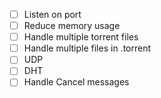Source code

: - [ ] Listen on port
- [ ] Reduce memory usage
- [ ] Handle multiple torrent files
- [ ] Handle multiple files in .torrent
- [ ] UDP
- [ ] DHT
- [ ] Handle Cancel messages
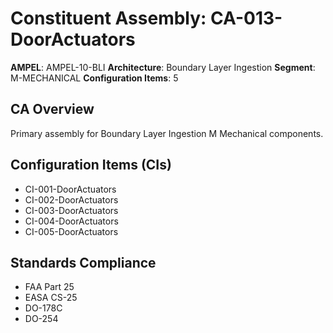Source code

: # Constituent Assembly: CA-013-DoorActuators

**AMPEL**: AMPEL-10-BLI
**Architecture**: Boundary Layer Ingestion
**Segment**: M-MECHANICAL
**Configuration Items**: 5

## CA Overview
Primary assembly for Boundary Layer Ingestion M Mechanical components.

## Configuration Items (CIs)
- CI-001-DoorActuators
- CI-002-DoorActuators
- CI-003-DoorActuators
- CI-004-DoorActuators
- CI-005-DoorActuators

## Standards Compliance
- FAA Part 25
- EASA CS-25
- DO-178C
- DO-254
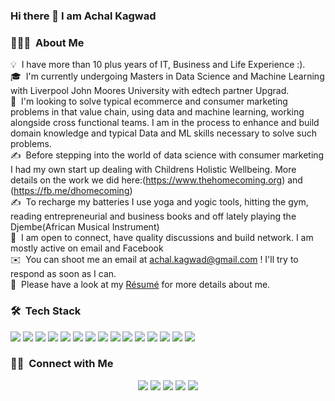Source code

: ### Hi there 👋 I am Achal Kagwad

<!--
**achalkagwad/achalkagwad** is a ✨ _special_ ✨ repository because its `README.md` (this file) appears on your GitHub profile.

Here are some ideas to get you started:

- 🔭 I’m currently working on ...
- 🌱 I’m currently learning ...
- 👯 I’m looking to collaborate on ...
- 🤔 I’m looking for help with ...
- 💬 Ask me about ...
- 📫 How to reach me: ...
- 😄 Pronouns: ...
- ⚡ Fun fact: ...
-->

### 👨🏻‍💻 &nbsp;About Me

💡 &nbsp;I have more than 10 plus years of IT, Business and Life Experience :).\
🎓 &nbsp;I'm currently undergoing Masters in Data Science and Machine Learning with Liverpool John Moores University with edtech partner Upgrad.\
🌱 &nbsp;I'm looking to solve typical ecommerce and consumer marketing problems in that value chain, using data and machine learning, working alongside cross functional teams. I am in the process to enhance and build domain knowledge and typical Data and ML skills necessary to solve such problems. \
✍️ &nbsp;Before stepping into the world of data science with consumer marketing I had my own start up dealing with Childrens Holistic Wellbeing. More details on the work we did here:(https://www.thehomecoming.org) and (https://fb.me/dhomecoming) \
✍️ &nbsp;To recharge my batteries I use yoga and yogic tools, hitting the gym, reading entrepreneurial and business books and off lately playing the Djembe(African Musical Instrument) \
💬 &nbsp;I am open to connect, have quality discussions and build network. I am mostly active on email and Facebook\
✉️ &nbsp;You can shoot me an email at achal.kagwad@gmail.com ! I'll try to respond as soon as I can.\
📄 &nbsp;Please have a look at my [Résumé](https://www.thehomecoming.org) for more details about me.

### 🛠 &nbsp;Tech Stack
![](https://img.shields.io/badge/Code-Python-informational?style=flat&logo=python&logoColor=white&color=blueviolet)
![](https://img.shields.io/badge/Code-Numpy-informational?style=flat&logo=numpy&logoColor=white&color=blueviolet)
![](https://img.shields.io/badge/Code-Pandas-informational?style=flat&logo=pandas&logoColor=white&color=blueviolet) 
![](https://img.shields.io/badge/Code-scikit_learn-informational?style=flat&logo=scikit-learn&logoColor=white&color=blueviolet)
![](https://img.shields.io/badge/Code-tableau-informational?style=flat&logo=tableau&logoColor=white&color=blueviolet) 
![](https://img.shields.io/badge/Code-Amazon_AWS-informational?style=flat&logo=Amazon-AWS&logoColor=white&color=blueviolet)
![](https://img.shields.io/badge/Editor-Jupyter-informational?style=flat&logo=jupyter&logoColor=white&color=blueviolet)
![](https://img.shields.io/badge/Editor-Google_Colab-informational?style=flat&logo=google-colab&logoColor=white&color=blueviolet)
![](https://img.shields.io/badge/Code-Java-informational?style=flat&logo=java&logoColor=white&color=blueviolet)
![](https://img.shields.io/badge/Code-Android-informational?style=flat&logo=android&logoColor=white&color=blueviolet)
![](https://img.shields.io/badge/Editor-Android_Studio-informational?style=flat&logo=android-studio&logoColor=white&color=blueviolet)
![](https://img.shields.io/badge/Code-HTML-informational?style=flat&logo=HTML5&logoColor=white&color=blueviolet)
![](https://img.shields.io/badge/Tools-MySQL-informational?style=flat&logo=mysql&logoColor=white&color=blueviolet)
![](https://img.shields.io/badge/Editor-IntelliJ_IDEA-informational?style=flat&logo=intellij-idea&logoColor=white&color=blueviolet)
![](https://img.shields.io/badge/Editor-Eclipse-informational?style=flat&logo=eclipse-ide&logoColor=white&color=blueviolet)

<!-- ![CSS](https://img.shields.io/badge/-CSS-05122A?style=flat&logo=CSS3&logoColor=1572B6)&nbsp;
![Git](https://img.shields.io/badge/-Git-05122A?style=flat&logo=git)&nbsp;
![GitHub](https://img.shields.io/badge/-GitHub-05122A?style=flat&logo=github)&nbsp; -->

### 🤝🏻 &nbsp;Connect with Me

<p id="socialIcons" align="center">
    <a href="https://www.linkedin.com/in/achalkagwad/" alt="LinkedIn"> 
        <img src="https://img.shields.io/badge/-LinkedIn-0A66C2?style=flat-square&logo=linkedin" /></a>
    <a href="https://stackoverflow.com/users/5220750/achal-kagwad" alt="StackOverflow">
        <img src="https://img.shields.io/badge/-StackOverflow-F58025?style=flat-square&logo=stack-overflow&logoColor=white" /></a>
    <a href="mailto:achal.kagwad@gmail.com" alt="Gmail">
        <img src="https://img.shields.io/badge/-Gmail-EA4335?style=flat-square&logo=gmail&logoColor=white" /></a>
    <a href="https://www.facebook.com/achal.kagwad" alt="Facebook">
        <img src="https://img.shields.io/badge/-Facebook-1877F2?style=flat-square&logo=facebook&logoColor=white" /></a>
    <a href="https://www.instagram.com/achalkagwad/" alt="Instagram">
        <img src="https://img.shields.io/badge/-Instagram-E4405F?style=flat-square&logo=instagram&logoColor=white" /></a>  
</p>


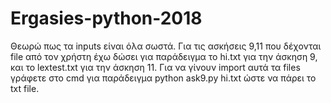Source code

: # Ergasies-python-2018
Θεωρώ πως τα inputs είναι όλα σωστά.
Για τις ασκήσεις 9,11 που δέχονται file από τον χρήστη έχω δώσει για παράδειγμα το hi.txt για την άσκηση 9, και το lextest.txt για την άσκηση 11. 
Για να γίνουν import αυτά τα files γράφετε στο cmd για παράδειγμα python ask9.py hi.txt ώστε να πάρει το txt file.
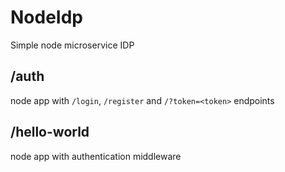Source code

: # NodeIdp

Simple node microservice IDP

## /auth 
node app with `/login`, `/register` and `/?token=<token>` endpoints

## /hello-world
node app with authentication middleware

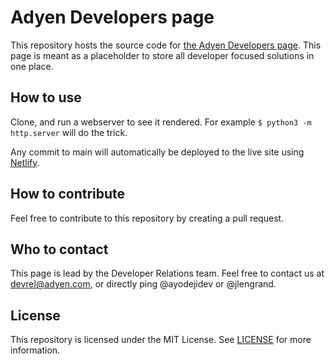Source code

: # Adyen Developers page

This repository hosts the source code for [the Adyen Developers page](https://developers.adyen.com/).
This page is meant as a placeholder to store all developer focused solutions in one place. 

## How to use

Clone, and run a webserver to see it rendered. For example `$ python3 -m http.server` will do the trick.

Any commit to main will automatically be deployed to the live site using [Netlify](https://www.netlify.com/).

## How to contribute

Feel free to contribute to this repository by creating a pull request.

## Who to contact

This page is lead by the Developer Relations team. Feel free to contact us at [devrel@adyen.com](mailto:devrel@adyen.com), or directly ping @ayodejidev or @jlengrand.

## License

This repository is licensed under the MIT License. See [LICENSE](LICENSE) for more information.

*****

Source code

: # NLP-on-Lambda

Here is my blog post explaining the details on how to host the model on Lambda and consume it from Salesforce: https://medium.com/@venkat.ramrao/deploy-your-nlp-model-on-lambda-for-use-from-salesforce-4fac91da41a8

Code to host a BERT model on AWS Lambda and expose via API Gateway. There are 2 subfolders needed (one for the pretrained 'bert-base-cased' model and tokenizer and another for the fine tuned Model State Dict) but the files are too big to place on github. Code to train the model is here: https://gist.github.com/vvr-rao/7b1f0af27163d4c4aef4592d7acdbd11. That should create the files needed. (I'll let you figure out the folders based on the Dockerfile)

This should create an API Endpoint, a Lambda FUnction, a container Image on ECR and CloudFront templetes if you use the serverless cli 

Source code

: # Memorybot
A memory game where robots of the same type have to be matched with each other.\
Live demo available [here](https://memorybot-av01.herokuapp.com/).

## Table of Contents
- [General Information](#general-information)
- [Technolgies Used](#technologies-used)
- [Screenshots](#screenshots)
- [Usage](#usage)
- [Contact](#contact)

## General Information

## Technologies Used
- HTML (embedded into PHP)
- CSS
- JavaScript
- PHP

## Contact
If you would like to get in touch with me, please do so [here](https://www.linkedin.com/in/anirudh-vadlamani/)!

*****

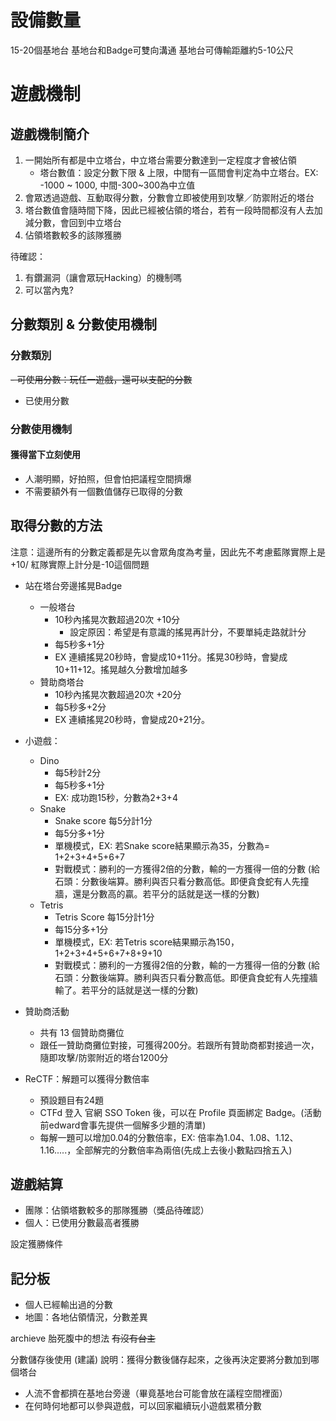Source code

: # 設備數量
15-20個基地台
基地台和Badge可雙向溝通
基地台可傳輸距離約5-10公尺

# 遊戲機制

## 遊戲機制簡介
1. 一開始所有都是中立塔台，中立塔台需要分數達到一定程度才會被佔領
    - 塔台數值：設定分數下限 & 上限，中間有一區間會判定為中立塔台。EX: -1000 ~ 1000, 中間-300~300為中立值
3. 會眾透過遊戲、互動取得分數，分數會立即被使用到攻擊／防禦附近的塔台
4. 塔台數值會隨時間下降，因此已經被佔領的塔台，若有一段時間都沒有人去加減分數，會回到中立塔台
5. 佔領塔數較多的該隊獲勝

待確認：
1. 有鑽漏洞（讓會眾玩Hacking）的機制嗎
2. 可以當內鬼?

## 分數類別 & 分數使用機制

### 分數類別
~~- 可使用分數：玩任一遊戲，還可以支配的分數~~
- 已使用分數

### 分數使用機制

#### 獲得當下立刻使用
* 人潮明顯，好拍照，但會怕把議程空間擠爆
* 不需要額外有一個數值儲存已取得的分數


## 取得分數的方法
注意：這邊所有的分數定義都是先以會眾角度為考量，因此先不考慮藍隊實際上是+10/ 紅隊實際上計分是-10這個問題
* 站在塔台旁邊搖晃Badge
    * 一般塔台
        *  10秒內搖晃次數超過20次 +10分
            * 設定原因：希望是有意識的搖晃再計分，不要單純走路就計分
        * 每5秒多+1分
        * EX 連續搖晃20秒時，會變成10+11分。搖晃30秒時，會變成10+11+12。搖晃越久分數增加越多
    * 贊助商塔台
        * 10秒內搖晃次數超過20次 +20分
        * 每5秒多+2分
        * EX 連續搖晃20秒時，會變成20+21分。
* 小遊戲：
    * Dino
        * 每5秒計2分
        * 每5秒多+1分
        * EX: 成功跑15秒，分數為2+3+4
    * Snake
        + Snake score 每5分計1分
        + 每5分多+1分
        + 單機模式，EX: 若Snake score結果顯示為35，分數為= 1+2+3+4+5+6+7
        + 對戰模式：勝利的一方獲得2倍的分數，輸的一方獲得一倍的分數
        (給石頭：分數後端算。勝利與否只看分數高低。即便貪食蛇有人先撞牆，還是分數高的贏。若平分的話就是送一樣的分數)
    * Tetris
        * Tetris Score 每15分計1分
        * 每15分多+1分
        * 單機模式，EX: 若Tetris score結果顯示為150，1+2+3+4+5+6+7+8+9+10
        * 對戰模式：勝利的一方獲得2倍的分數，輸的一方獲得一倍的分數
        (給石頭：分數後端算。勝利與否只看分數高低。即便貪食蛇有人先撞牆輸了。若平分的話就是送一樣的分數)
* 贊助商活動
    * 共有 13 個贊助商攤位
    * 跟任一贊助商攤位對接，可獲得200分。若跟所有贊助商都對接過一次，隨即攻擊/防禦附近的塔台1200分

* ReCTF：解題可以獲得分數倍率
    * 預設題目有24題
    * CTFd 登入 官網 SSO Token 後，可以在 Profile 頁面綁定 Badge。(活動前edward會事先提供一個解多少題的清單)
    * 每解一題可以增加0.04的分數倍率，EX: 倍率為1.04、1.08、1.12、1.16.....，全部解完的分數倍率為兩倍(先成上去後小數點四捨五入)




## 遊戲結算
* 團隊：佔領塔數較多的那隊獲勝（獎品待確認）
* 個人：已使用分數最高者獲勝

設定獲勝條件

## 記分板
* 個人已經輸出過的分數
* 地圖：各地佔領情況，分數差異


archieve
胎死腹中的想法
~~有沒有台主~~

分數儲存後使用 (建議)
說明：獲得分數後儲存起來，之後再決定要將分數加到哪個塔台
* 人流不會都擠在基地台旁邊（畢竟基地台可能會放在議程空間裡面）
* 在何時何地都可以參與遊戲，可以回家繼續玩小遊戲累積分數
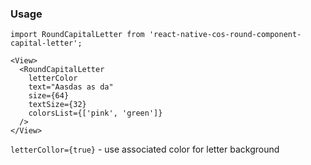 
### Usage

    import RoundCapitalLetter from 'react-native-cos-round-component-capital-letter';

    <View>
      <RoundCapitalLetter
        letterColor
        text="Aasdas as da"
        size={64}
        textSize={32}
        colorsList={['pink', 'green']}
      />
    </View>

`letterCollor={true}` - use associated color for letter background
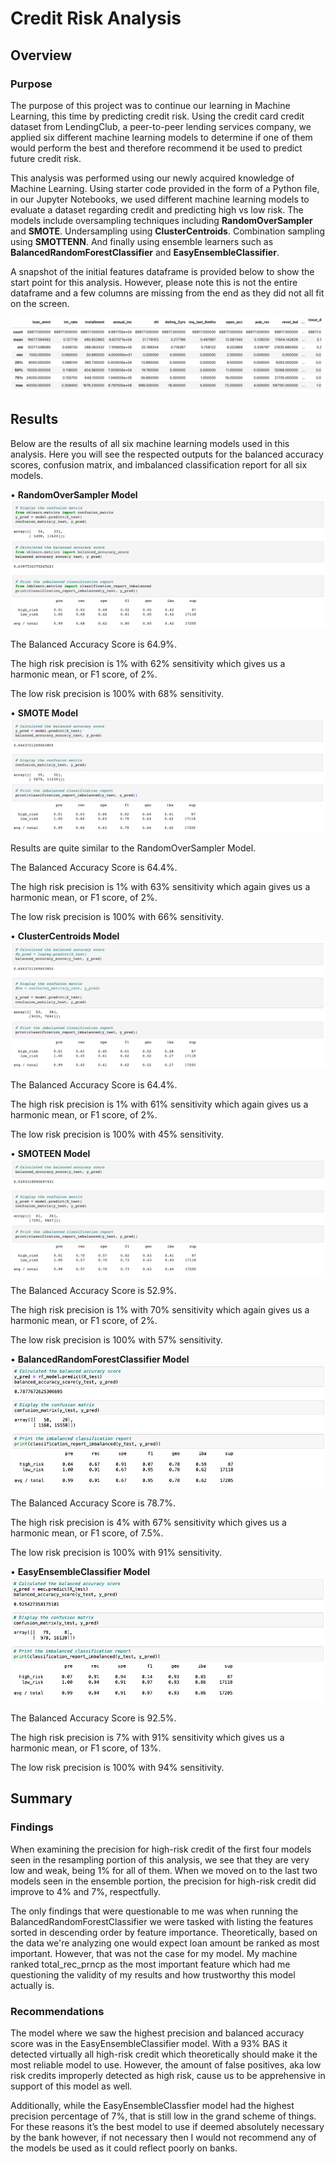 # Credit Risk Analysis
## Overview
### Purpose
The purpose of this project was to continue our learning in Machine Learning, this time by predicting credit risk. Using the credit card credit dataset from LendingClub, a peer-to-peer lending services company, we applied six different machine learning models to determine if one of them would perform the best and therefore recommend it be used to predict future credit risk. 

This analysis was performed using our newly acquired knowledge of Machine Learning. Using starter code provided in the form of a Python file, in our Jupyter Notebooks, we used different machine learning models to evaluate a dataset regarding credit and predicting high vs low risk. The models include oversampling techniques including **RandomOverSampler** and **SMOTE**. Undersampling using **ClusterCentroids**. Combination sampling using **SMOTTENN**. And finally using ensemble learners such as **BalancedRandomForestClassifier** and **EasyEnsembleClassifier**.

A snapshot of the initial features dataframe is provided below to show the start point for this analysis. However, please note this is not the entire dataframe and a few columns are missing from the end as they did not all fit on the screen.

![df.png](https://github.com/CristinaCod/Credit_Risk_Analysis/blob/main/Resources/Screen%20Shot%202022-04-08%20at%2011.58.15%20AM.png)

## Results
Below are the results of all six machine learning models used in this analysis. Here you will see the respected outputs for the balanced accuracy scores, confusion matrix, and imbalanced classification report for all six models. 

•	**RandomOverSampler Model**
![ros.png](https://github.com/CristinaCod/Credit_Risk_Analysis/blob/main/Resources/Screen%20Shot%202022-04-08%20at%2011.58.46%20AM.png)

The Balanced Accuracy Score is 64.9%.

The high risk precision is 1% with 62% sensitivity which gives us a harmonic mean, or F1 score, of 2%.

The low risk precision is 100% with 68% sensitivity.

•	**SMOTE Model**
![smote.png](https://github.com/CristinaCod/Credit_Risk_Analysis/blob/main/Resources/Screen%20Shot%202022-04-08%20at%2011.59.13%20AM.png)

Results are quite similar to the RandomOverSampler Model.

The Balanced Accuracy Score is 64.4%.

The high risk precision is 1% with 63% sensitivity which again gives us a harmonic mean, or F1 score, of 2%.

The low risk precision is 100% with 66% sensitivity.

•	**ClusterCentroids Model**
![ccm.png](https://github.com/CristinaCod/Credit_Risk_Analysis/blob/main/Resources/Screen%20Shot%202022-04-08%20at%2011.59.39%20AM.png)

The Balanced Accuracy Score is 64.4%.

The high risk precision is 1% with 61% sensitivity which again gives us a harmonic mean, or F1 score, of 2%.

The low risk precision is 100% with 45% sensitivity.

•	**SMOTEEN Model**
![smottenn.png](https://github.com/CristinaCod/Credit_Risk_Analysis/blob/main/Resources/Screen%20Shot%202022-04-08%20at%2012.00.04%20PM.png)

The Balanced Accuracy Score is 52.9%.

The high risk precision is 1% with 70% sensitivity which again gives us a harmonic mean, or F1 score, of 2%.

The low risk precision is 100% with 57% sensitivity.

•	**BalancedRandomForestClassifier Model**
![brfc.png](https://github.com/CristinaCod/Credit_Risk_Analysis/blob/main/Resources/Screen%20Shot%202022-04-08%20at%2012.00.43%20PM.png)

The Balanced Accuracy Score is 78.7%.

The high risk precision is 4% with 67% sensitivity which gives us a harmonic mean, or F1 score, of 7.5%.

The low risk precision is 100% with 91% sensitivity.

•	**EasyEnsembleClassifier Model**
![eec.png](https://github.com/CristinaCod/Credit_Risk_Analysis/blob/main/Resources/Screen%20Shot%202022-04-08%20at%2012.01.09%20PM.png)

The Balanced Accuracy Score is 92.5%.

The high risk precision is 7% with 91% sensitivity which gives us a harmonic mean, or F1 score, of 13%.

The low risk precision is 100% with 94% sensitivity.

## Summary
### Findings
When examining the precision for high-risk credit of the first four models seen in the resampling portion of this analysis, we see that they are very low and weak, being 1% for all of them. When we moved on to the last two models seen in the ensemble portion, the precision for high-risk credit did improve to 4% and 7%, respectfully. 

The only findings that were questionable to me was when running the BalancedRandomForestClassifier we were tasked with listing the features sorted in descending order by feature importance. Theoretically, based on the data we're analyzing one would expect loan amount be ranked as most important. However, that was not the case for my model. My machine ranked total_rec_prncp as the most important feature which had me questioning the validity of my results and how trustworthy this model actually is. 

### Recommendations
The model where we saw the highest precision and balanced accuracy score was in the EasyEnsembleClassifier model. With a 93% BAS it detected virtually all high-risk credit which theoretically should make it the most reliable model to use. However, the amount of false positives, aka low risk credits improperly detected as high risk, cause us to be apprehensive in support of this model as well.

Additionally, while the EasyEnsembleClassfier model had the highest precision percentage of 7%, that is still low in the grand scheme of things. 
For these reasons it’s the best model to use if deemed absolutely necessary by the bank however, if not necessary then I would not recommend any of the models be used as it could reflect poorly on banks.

*****

**EXERCISE BRIEF:** Everything from the line containing "The Balanced Accuracy Score is 92.5%." through the line containing "### Findings" in the material above should be retyped exactly, both ends included, and nothing more.

**RESPONSE:**
The Balanced Accuracy Score is 92.5%.

The high risk precision is 7% with 91% sensitivity which gives us a harmonic mean, or F1 score, of 13%.

The low risk precision is 100% with 94% sensitivity.

## Summary
### Findings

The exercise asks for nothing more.